(Data supplied)

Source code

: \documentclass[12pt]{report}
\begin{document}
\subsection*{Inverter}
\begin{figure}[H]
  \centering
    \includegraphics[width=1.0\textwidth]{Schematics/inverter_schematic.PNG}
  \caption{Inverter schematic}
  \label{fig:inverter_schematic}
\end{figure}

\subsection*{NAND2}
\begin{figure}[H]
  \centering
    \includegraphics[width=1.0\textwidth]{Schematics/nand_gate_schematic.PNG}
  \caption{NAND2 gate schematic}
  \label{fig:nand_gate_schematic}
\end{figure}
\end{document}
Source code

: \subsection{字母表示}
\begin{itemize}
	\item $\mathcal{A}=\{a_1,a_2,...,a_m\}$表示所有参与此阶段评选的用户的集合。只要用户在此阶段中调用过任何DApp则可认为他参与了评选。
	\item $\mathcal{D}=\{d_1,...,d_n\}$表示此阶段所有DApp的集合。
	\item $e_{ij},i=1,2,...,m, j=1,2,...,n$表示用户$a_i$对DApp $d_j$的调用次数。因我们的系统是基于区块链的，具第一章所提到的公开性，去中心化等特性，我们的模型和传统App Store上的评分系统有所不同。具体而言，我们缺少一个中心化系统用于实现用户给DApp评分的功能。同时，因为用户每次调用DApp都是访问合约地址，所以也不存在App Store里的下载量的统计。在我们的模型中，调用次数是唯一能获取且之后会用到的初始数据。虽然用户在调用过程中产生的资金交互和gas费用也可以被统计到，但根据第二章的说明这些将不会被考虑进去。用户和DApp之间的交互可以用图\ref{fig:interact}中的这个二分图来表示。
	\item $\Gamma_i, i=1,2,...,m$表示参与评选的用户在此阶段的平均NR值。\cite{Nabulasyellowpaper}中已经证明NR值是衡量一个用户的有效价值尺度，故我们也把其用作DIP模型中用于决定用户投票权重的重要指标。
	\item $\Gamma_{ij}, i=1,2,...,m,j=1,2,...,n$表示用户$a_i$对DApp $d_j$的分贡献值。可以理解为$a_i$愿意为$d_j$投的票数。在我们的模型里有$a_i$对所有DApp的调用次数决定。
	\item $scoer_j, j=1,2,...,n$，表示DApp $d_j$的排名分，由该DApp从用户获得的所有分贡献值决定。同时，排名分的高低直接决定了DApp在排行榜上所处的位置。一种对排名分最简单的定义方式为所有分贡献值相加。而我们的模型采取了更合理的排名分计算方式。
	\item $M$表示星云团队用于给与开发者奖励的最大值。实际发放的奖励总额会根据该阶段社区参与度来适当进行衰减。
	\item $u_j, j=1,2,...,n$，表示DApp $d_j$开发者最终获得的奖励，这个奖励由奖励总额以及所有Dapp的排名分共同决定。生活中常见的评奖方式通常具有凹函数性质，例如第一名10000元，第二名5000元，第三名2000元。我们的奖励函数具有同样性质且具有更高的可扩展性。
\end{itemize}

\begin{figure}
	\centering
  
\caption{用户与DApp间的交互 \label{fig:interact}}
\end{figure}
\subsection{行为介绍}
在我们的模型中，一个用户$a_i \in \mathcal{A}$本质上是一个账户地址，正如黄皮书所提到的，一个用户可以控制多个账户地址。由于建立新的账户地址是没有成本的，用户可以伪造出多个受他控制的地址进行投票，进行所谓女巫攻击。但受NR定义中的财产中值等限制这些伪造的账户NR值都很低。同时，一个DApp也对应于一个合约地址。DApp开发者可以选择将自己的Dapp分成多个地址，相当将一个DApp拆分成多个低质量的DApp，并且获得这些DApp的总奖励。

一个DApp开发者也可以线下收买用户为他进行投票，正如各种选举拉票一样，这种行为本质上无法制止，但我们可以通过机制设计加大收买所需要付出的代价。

(End Data supplied)

▶ [Action item]: Extract every record. Keep wording exact.

▶ [Result of the exercise]:
Source code

: \documentclass[12pt]{report}
\begin{document}
\subsection*{Inverter}
\begin{figure}[H]
  \centering
    \includegraphics[width=1.0\textwidth]{Schematics/inverter_schematic.PNG}
  \caption{Inverter schematic}
  \label{fig:inverter_schematic}
\end{figure}

\subsection*{NAND2}
\begin{figure}[H]
  \centering
    \includegraphics[width=1.0\textwidth]{Schematics/nand_gate_schematic.PNG}
  \caption{NAND2 gate schematic}
  \label{fig:nand_gate_schematic}
\end{figure}
\end{document}
Source code

: \subsection{字母表示}
\begin{itemize}
	\item $\mathcal{A}=\{a_1,a_2,...,a_m\}$表示所有参与此阶段评选的用户的集合。只要用户在此阶段中调用过任何DApp则可认为他参与了评选。
	\item $\mathcal{D}=\{d_1,...,d_n\}$表示此阶段所有DApp的集合。
	\item $e_{ij},i=1,2,...,m, j=1,2,...,n$表示用户$a_i$对DApp $d_j$的调用次数。因我们的系统是基于区块链的，具第一章所提到的公开性，去中心化等特性，我们的模型和传统App Store上的评分系统有所不同。具体而言，我们缺少一个中心化系统用于实现用户给DApp评分的功能。同时，因为用户每次调用DApp都是访问合约地址，所以也不存在App Store里的下载量的统计。在我们的模型中，调用次数是唯一能获取且之后会用到的初始数据。虽然用户在调用过程中产生的资金交互和gas费用也可以被统计到，但根据第二章的说明这些将不会被考虑进去。用户和DApp之间的交互可以用图\ref{fig:interact}中的这个二分图来表示。
	\item $\Gamma_i, i=1,2,...,m$表示参与评选的用户在此阶段的平均NR值。\cite{Nabulasyellowpaper}中已经证明NR值是衡量一个用户的有效价值尺度，故我们也把其用作DIP模型中用于决定用户投票权重的重要指标。
	\item $\Gamma_{ij}, i=1,2,...,m,j=1,2,...,n$表示用户$a_i$对DApp $d_j$的分贡献值。可以理解为$a_i$愿意为$d_j$投的票数。在我们的模型里有$a_i$对所有DApp的调用次数决定。
	\item $scoer_j, j=1,2,...,n$，表示DApp $d_j$的排名分，由该DApp从用户获得的所有分贡献值决定。同时，排名分的高低直接决定了DApp在排行榜上所处的位置。一种对排名分最简单的定义方式为所有分贡献值相加。而我们的模型采取了更合理的排名分计算方式。
	\item $M$表示星云团队用于给与开发者奖励的最大值。实际发放的奖励总额会根据该阶段社区参与度来适当进行衰减。
	\item $u_j, j=1,2,...,n$，表示DApp $d_j$开发者最终获得的奖励，这个奖励由奖励总额以及所有Dapp的排名分共同决定。生活中常见的评奖方式通常具有凹函数性质，例如第一名10000元，第二名5000元，第三名2000元。我们的奖励函数具有同样性质且具有更高的可扩展性。
\end{itemize}

\begin{figure}
	\centering
  
\caption{用户与DApp间的交互 \label{fig:interact}}
\end{figure}
\subsection{行为介绍}
在我们的模型中，一个用户$a_i \in \mathcal{A}$本质上是一个账户地址，正如黄皮书所提到的，一个用户可以控制多个账户地址。由于建立新的账户地址是没有成本的，用户可以伪造出多个受他控制的地址进行投票，进行所谓女巫攻击。但受NR定义中的财产中值等限制这些伪造的账户NR值都很低。同时，一个DApp也对应于一个合约地址。DApp开发者可以选择将自己的Dapp分成多个地址，相当将一个DApp拆分成多个低质量的DApp，并且获得这些DApp的总奖励。

一个DApp开发者也可以线下收买用户为他进行投票，正如各种选举拉票一样，这种行为本质上无法制止，但我们可以通过机制设计加大收买所需要付出的代价。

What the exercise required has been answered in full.